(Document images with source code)
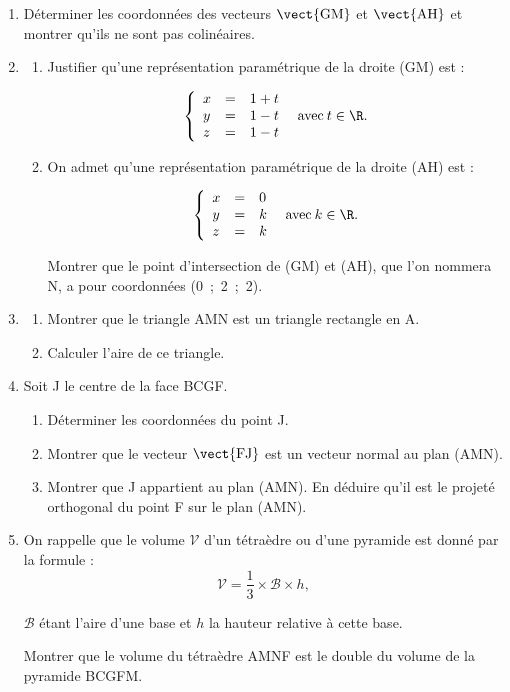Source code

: \begin{enumerate}
\item Déterminer les coordonnées des vecteurs $\vect{\text{GM}}$ et $\vect{\text{AH}}$ et montrer qu'ils ne sont pas colinéaires.
\item
	\begin{enumerate}
		\item Justifier qu'une représentation paramétrique de la droite (GM) est :

\[\left\{\begin{array}{l c l}
x&=&1 + t\\
y&=&1 - t\\
z&=&1 - t
\end{array}\right. \:\text{ avec}\: t \in \R.\]

		\item On admet qu'une représentation paramétrique de la droite (AH) est :

\[\left\{\begin{array}{l c l}
x&=&0\\
y&=&k\\
z&=&k
\end{array}\right. \:\text{ avec}\: k \in \R.\]

Montrer que le point d'intersection de (GM) et (AH), que l'on nommera N, a pour
coordonnées (0~;~2~;~2).
	\end{enumerate}
\item
	\begin{enumerate}
		\item Montrer que le triangle AMN est un triangle rectangle en A.
		\item Calculer l'aire de ce triangle.
	\end{enumerate}
\item Soit J le centre de la face BCGF{}.
	\begin{enumerate}
		\item Déterminer les coordonnées du point J.
		\item Montrer que le vecteur $\vect{\text{FJ}}$ est un vecteur normal au plan (AMN).
		\item Montrer que J appartient au plan (AMN). En déduire qu'il est le projeté orthogonal du point F sur le plan (AMN).
	\end{enumerate}
\item On rappelle que le volume $\mathcal{V}$ d'un tétraèdre ou d'une pyramide est donné par la formule :
\[\mathcal{V} = \dfrac13 \times \mathcal{B} \times h,\]

$\mathcal{B}$ étant l'aire d'une base et $h$ la hauteur relative à cette base.

Montrer que le volume du tétraèdre AMNF est le double du volume de la pyramide BCGFM.
\end{enumerate}

\bigskip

◆ Aim of the exercise: Your answer should consist of the lines above that hold the word "paramétrique", copied exactly.

◆ Exercise solution:
		\item Justifier qu'une représentation paramétrique de la droite (GM) est :
		\item On admet qu'une représentation paramétrique de la droite (AH) est :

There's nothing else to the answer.